In the data that follows, count the lines where "extensions" appears, and write only the number.

Source records:
---
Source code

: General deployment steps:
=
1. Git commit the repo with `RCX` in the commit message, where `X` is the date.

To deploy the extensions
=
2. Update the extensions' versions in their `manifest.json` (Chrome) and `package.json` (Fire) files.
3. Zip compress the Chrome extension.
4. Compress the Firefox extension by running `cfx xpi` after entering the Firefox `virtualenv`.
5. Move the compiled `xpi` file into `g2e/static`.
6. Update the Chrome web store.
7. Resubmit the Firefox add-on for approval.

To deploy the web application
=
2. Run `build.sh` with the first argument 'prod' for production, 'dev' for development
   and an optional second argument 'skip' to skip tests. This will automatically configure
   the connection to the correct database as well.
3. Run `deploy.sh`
---
◆ Result ◆
2